Depuis le Moyen Age, les activités de commerce ont toujours nécessité des garanties, et progressivement, les règles encadrant ces activités ont pris une place croissante.
Au fil des siècles, la sécurité et la nécessité de règles de conduite sont devenues importantes, au point qu’au IXè siècles avant J.-C., les premiers codes étaient rédigés. Mais c’est en réalité dès le IIè siècle avant J.-C. que Rome s’est imposée comme maîtresse des relations commerciales et du droit de « vie ou de mort » sur les commerçants. Petit à petit, les romains ont créé avec précision les premières règles de la « faillite ». C’est notamment le droit civil romain qui dans les lois des douze tables pose les principes fondateurs dont la procédure dite « manus injectio » qui donnait au créancier le droit de s’emparer de la personne et des biens du débiteur en cas de refus de paiement .

Les siècles ont considérablement faits évoluer cette matière fluctuante mais fondamentale.

Aujourd’hui, en France, lorsqu’une société rencontre des difficultés, elle dispose d’options diverses et d’une certaine liberté de décision ou de réponse. En effet, toute entreprise peut faire l’objet, de sa propre initiative ou sur assignation, d’une procédure collective .
Ce qu’il faut néanmoins comprendre, c’est qu’une procédure collective reste une procédure décidée par un juge afin d’organiser le paiement des créanciers d’une entreprise en difficultés, et cela même si l’entreprise concernée conserve une liberté qui se veut malgré tout très encadrée. La liberté d’expression est la première qui doit être mise en avant puisqu’il semble impératif que la société par la voix de son dirigeant puisse s’exprimer sur les circonstances ayant conduits à cette situation, mais aussi sur ses volontés. Il ressort que l’ancien droit de la faillite qui se voulait très inquisiteur, repose aujourd’hui sur une coopération entre l’autorité judiciaire et l’entreprise. Il existe trois types de procédure collective, selon le degré de gravité de la situation de l’entreprise : la sauvegarde, le redressement judiciaire et la liquidation judiciaire .

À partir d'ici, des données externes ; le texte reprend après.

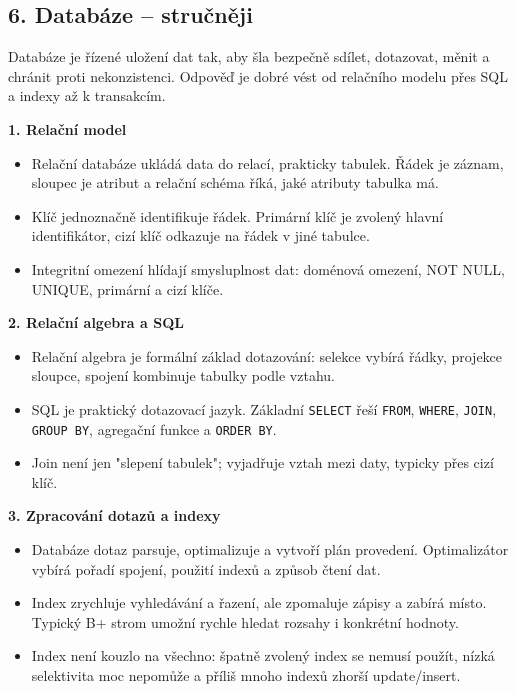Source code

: 
\subsection*{6. Databáze -- stručněji}
Databáze je řízené uložení dat tak, aby šla bezpečně sdílet, dotazovat, měnit a chránit proti nekonzistenci. Odpověď je dobré vést od relačního modelu přes SQL a indexy až k transakcím.

\textbf{1. Relační model}
\begin{itemize}
  \item Relační databáze ukládá data do relací, prakticky tabulek. Řádek je záznam, sloupec je atribut a relační schéma říká, jaké atributy tabulka má.
  \item Klíč jednoznačně identifikuje řádek. Primární klíč je zvolený hlavní identifikátor, cizí klíč odkazuje na řádek v jiné tabulce.
  \item Integritní omezení hlídají smysluplnost dat: doménová omezení, NOT NULL, UNIQUE, primární a cizí klíče.
\end{itemize}

\textbf{2. Relační algebra a SQL}
\begin{itemize}
  \item Relační algebra je formální základ dotazování: selekce vybírá řádky, projekce sloupce, spojení kombinuje tabulky podle vztahu.
  \item SQL je praktický dotazovací jazyk. Základní \texttt{SELECT} řeší \texttt{FROM}, \texttt{WHERE}, \texttt{JOIN}, \texttt{GROUP BY}, agregační funkce a \texttt{ORDER BY}.
  \item Join není jen "slepení tabulek"; vyjadřuje vztah mezi daty, typicky přes cizí klíč.
\end{itemize}

\textbf{3. Zpracování dotazů a indexy}
\begin{itemize}
  \item Databáze dotaz parsuje, optimalizuje a vytvoří plán provedení. Optimalizátor vybírá pořadí spojení, použití indexů a způsob čtení dat.
  \item Index zrychluje vyhledávání a řazení, ale zpomaluje zápisy a zabírá místo. Typický B+ strom umožní rychle hledat rozsahy i konkrétní hodnoty.
  \item Index není kouzlo na všechno: špatně zvolený index se nemusí použít, nízká selektivita moc nepomůže a příliš mnoho indexů zhorší update/insert.
\end{itemize}

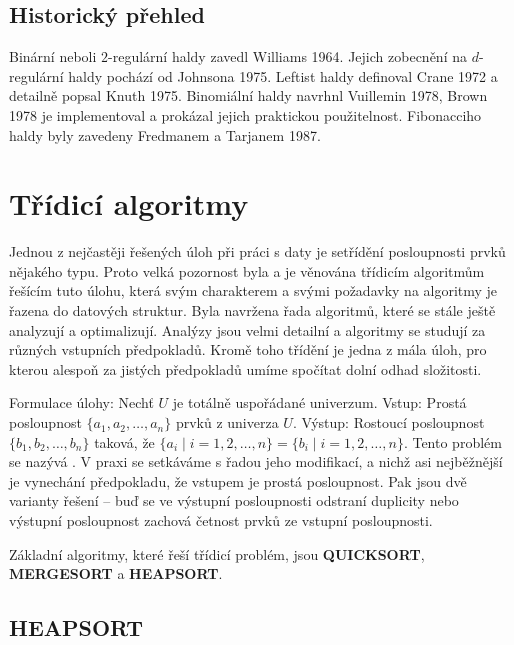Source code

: \documentclass[a4paper,12pt]{article}
\def \emph#1{\underbar{#1}}
\begin{document}
\subsection{
Historický přehled
}

Binární neboli $2$-regulární haldy 
zavedl Williams 1964.  Jejich zobecnění na $d$-regulární haldy 
pochází od Johnsona 1975.  Leftist haldy definoval Crane 1972 a 
detailně popsal Knuth 1975.  Binomiální haldy navrhnl Vuillemin 
1978, Brown 1978 je implementoval a prokázal jejich praktickou 
použitelnost.  Fibonacciho haldy byly zavedeny Fredmanem a 
Tarjanem 1987.  
\newpage

\section{{Třídicí algoritmy}}

Jednou z nejčastěji řešených úloh při práci s 
daty je setřídění 
posloupnosti prvků nějakého typu. Proto velká pozornost byla a je věnována 
třídicím algoritmům řešícím tuto úlohu, která 
svým charakterem a svými 
požadavky na algoritmy je řazena do datových 
struktur. Byla navržena řada algoritmů, které se 
stále ještě analyzují a optimalizují. Analýzy jsou velmi detailní a algoritmy se 
studují za různých vstupních předpokladů. 
Kromě toho třídění je jedna z mála úloh, pro kterou 
alespoň za jistých 
předpokladů umíme spočítat dolní odhad složitosti.

Formulace úlohy:\newline 
Nechť $U$ je totálně uspořádané univerzum.\newline 
Vstup: Prostá posloupnost $\{a_1,a_2,\dots,a_n\}$ prvků z 
univerza $U$.\newline 
Výstup: Rostoucí posloupnost $\{b_1,b_2,\dots,b_n\}$ taková, že 
$\{a_i\mid i=1,2,\dots,n\}=\{b_i\mid i=1,2,\dots,n\}$.\newline 
Tento problém se nazývá \emph{třídění}. 
V praxi se setkáváme s řadou jeho modifikací, a nichž 
asi nejběžnější je vynechání předpokladu, že 
vstupem je prostá posloupnost. Pak jsou dvě varianty 
řešení -- bu\v d se ve výstupní posloupnosti odstraní 
duplicity nebo výstupní posloupnost zachová četnost prvků ze 
vstupní posloupnosti.

Základní algoritmy, které  řeší třídicí 
problém, jsou {\bf QUICKSORT}, {\bf MERGESORT} a {\bf HEAP\-SORT}. 

\subsection{
HEAPSORT
}
\end{document}
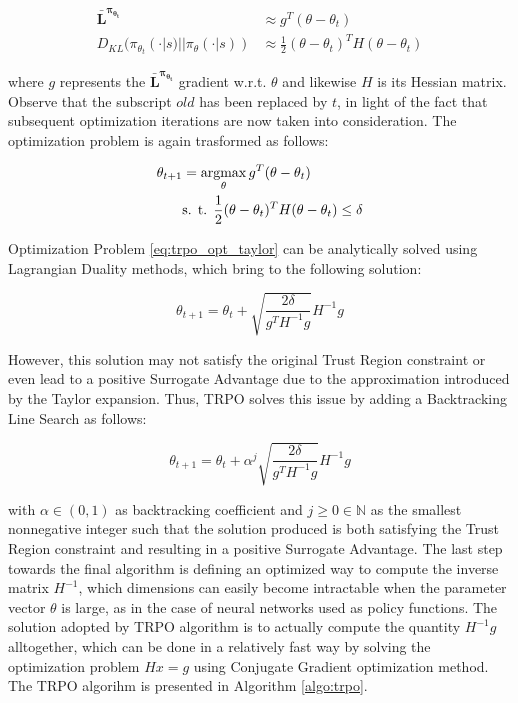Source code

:                 \begin{align}
                    \mathbf{\bar{L}^{\pi_{\theta_{t}}}} &\approx g^{T}(\theta - \theta_{t})\\
                    D_{KL} ( \pi_{\theta_{t}}(\cdot|s) || \pi_{\theta} (\cdot|s) ) &\approx \frac{1}{2} (\theta - \theta_{t})^{T}H(\theta - \theta_{t})
                \end{align}
                
                where $g$ represents the $\mathbf{\bar{L}^{\pi_{\theta_{t}}}}$ gradient w.r.t. $\theta$ and likewise $H$ is its Hessian matrix. Observe that the subscript $old$ has been replaced by $t$, in light of the fact that subsequent optimization iterations are now taken into consideration. The optimization problem is again trasformed as follows:
                
                \begin{align}
                    \label{eq:trpo_opt_taylor}
                    \theta_{t+1} &= \operatorname*{argmax}_{\theta} g^{T}(\theta - \theta_{t}) \\
                    & \text{s. t. } \frac{1}{2} (\theta - \theta_{t})^{T}H(\theta - \theta_{t}) \leq \delta \nonumber
                \end{align}
                
                Optimization Problem \ref{eq:trpo_opt_taylor} can be analytically solved using Lagrangian Duality methods, which bring to the following solution:
                
                \[ \theta_{t+1} = \theta_{t} + \sqrt{\frac{2\delta}{g^{T}H^{-1}g}} H^{-1}g\]
                
                However, this solution may not satisfy the original Trust Region constraint or even lead to a positive Surrogate Advantage due to the approximation introduced by the Taylor expansion. Thus, TRPO solves this issue by adding a Backtracking Line Search as follows:
                
                \[ \theta_{t+1} = \theta_{t} + \alpha^{j} \sqrt{\frac{2\delta}{g^{T}H^{-1}g}} H^{-1}g\]
                
                with $\alpha \in (0, 1)$ as backtracking coefficient and $j \geq 0 \in \mathbb{N}$ as the smallest nonnegative integer such that the solution produced is both satisfying the Trust Region constraint and resulting in a positive Surrogate Advantage. \newline
                The last step towards the final algorithm is defining an optimized way to compute the inverse matrix $H^{-1}$, which dimensions can easily become intractable when the parameter vector $\theta$ is large, as in the case of neural networks used as policy functions. The solution adopted by TRPO algorithm is to actually compute the quantity $H^{-1}g$ alltogether, which can be done in a relatively fast way by solving the optimization problem $Hx = g$ using Conjugate Gradient optimization method. The TRPO algorihm is presented in Algorithm \ref{algo:trpo}.
                
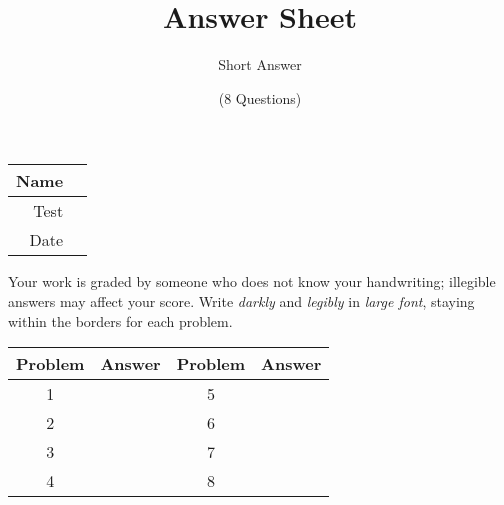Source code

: \documentclass[a4paper, 12pt]{article}
\title{Answer Sheet}
\author{Short Answer}
\date{(8 Questions)}
\begin{document}
\maketitle

\begin{center}
\begin{tabular}{|r|r|}
\hline
	\hspace{3em} Name & \hspace{30em} \\\hline
	Test & \qquad \\ \hline
	Date & \qquad \\ \hline
\end{tabular}
\end{center}

Your work is graded by someone who does not know your handwriting; illegible answers may affect your score. Write \emph{darkly} and \emph{legibly} in \emph{large font}, staying within the borders for each problem.

\begin{tabularx}{\textwidth}{|c|l|c|X|}\hline
	Problem & Answer & Problem & Answer \\\hline
	1 & \hspace{13.45em} & 5 & \\\hline
	2 & & 6 & \\\hline
	3 & & 7 & \\\hline
	4 & & 8 & \\\hline
\end{tabularx}
\end{document}
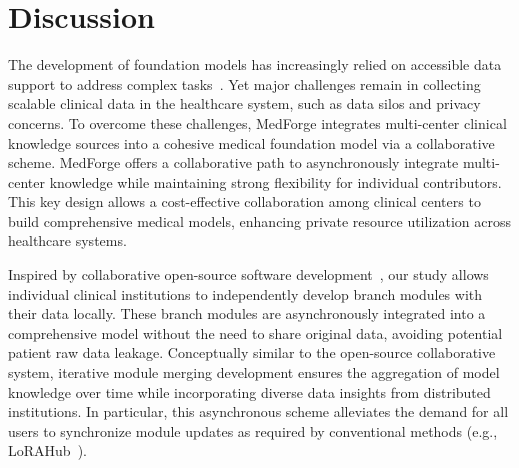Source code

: \section{Discussion}
The development of foundation models has increasingly relied on accessible data support to address complex tasks~\cite{zhang2024data}. Yet major challenges remain in collecting scalable clinical data in the healthcare system, such as data silos and privacy concerns. To overcome these challenges, MedForge integrates multi-center clinical knowledge sources into a cohesive medical foundation model via a collaborative scheme. MedForge offers a collaborative path to asynchronously integrate multi-center knowledge while maintaining strong flexibility for individual contributors.
This key design allows a cost-effective collaboration among clinical centers to build comprehensive medical models, enhancing private resource utilization across healthcare systems.

Inspired by collaborative open-source software development~\cite{raffel2023building, github}, our study allows individual clinical institutions to independently develop branch modules with their data locally. These branch modules are asynchronously integrated into a comprehensive model without the need to share original data, avoiding potential patient raw data leakage. Conceptually similar to the open-source collaborative system, iterative module merging development ensures the aggregation of model knowledge over time while incorporating diverse data insights from distributed institutions. In particular, this asynchronous scheme alleviates the demand for all users to synchronize module updates as required by conventional methods (e.g., LoRAHub~\cite{huang2023lorahub}).


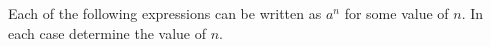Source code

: \question Each of the following expressions can be written as 
$a^{n}$ for some value of $n$. 
In each case determine the value of $n$.
\begin{multicols}{4}
\end{multicols}

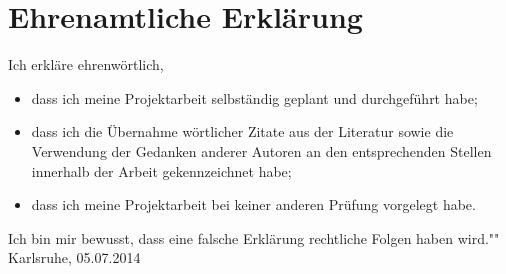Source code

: \section{Ehrenamtliche Erklärung}

Ich erkläre ehrenwörtlich,
\begin{itemize}
    \item dass ich meine Projektarbeit selbständig geplant und durchgeführt habe;
    \item dass ich die Übernahme wörtlicher Zitate aus der Literatur sowie die Verwendung der Gedanken anderer Autoren an den entsprechenden Stellen innerhalb der Arbeit gekennzeichnet habe;
    \item dass ich meine Projektarbeit bei keiner anderen Prüfung
    vorgelegt habe.
\end{itemize}
Ich bin mir bewusst, dass eine falsche Erklärung rechtliche Folgen haben wird."" \\

\vspace{1cm}
Karlsruhe, 05.07.2014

La liquidation judiciaire est la procédure la plus critique puisqu’elle est décidée en dernier recours lorsque le redressement de la situation financière de l’entreprise est manifestement impossible. C’est une procédure spéciale car elle vient presque priver son dirigeant de son autonomie de gestion, et peut aboutir à des sanctions à son encontre comme notamment des poursuites pour négligence dans la gestion de l’entreprise, pouvant aboutir à une condamnation en comblement de passif.
Cette sanction doit être vue purement et simplement comme une véritable sanction patrimoniale, tendant à sanctionner le dirigeant d’une entreprise, qui ayant commis une faute dans la gestion de l’entreprise, a contribué à l’insuffisance d’actif plongeant de facto la société dans une impasse, l’ayant conduit à la liquidation .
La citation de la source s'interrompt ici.